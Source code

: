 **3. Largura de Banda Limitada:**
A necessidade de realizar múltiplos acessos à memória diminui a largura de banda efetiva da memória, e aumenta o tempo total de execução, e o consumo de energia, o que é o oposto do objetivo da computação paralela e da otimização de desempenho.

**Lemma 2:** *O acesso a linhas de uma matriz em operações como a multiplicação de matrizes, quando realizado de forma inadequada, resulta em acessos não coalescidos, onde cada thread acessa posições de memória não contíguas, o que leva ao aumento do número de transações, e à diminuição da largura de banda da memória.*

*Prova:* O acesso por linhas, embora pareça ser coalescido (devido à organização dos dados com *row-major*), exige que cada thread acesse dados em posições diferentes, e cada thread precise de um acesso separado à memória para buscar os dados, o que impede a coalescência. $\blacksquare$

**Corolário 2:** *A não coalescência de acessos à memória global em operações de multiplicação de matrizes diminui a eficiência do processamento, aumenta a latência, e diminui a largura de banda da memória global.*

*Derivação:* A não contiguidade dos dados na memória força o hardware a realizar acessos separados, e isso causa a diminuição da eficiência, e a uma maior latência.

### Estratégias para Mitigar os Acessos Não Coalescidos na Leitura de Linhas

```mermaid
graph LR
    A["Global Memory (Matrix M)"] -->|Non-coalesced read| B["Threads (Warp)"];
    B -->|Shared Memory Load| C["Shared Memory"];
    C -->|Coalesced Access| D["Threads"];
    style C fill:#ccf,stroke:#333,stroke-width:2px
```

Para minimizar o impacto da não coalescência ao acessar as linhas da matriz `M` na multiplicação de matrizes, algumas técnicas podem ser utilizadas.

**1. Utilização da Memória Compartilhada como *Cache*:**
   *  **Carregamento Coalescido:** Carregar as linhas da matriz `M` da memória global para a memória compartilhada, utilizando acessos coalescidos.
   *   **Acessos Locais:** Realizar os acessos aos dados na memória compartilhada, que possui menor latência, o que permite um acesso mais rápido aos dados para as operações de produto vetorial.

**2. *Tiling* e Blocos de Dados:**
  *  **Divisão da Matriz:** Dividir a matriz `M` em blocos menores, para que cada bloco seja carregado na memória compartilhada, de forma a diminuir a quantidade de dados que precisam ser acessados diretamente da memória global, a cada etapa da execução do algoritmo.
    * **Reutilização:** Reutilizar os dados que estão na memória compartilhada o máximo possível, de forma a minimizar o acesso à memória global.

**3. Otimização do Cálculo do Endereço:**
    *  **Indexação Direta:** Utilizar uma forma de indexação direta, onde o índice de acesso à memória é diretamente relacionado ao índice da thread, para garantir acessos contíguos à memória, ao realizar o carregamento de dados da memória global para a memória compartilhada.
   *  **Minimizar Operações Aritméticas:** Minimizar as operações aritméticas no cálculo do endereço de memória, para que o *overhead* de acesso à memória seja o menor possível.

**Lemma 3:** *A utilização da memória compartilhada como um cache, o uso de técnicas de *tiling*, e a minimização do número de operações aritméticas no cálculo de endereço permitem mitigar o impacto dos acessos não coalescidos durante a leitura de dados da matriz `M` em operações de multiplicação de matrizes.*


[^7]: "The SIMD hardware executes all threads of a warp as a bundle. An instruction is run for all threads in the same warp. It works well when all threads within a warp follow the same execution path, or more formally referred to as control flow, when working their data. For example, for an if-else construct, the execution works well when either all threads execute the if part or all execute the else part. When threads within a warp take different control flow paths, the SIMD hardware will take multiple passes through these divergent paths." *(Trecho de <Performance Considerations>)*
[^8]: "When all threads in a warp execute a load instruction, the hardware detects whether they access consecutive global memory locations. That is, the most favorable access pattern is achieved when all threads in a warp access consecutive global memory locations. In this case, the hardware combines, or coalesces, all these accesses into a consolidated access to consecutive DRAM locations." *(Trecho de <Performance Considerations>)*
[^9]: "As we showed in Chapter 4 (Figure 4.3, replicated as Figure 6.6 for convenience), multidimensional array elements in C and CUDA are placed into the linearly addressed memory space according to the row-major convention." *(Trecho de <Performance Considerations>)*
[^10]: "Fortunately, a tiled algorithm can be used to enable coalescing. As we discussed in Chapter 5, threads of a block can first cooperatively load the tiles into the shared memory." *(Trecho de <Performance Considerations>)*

Task goal>
Each line above should be reproduced exactly, with nothing omitted.

Answer for the task>
Source code

: **3. Largura de Banda Limitada:**
A necessidade de realizar múltiplos acessos à memória diminui a largura de banda efetiva da memória, e aumenta o tempo total de execução, e o consumo de energia, o que é o oposto do objetivo da computação paralela e da otimização de desempenho.

**Lemma 2:** *O acesso a linhas de uma matriz em operações como a multiplicação de matrizes, quando realizado de forma inadequada, resulta em acessos não coalescidos, onde cada thread acessa posições de memória não contíguas, o que leva ao aumento do número de transações, e à diminuição da largura de banda da memória.*

*Prova:* O acesso por linhas, embora pareça ser coalescido (devido à organização dos dados com *row-major*), exige que cada thread acesse dados em posições diferentes, e cada thread precise de um acesso separado à memória para buscar os dados, o que impede a coalescência. $\blacksquare$

**Corolário 2:** *A não coalescência de acessos à memória global em operações de multiplicação de matrizes diminui a eficiência do processamento, aumenta a latência, e diminui a largura de banda da memória global.*

*Derivação:* A não contiguidade dos dados na memória força o hardware a realizar acessos separados, e isso causa a diminuição da eficiência, e a uma maior latência.

### Estratégias para Mitigar os Acessos Não Coalescidos na Leitura de Linhas

```mermaid
graph LR
    A["Global Memory (Matrix M)"] -->|Non-coalesced read| B["Threads (Warp)"];
    B -->|Shared Memory Load| C["Shared Memory"];
    C -->|Coalesced Access| D["Threads"];
    style C fill:#ccf,stroke:#333,stroke-width:2px
```

Para minimizar o impacto da não coalescência ao acessar as linhas da matriz `M` na multiplicação de matrizes, algumas técnicas podem ser utilizadas.

**1. Utilização da Memória Compartilhada como *Cache*:**
   *  **Carregamento Coalescido:** Carregar as linhas da matriz `M` da memória global para a memória compartilhada, utilizando acessos coalescidos.
   *   **Acessos Locais:** Realizar os acessos aos dados na memória compartilhada, que possui menor latência, o que permite um acesso mais rápido aos dados para as operações de produto vetorial.

**2. *Tiling* e Blocos de Dados:**
  *  **Divisão da Matriz:** Dividir a matriz `M` em blocos menores, para que cada bloco seja carregado na memória compartilhada, de forma a diminuir a quantidade de dados que precisam ser acessados diretamente da memória global, a cada etapa da execução do algoritmo.
    * **Reutilização:** Reutilizar os dados que estão na memória compartilhada o máximo possível, de forma a minimizar o acesso à memória global.

**3. Otimização do Cálculo do Endereço:**
    *  **Indexação Direta:** Utilizar uma forma de indexação direta, onde o índice de acesso à memória é diretamente relacionado ao índice da thread, para garantir acessos contíguos à memória, ao realizar o carregamento de dados da memória global para a memória compartilhada.
   *  **Minimizar Operações Aritméticas:** Minimizar as operações aritméticas no cálculo do endereço de memória, para que o *overhead* de acesso à memória seja o menor possível.

**Lemma 3:** *A utilização da memória compartilhada como um cache, o uso de técnicas de *tiling*, e a minimização do número de operações aritméticas no cálculo de endereço permitem mitigar o impacto dos acessos não coalescidos durante a leitura de dados da matriz `M` em operações de multiplicação de matrizes.*


[^7]: "The SIMD hardware executes all threads of a warp as a bundle. An instruction is run for all threads in the same warp. It works well when all threads within a warp follow the same execution path, or more formally referred to as control flow, when working their data. For example, for an if-else construct, the execution works well when either all threads execute the if part or all execute the else part. When threads within a warp take different control flow paths, the SIMD hardware will take multiple passes through these divergent paths." *(Trecho de <Performance Considerations>)*
[^8]: "When all threads in a warp execute a load instruction, the hardware detects whether they access consecutive global memory locations. That is, the most favorable access pattern is achieved when all threads in a warp access consecutive global memory locations. In this case, the hardware combines, or coalesces, all these accesses into a consolidated access to consecutive DRAM locations." *(Trecho de <Performance Considerations>)*
[^9]: "As we showed in Chapter 4 (Figure 4.3, replicated as Figure 6.6 for convenience), multidimensional array elements in C and CUDA are placed into the linearly addressed memory space according to the row-major convention." *(Trecho de <Performance Considerations>)*
[^10]: "Fortunately, a tiled algorithm can be used to enable coalescing. As we discussed in Chapter 5, threads of a block can first cooperatively load the tiles into the shared memory." *(Trecho de <Performance Considerations>)*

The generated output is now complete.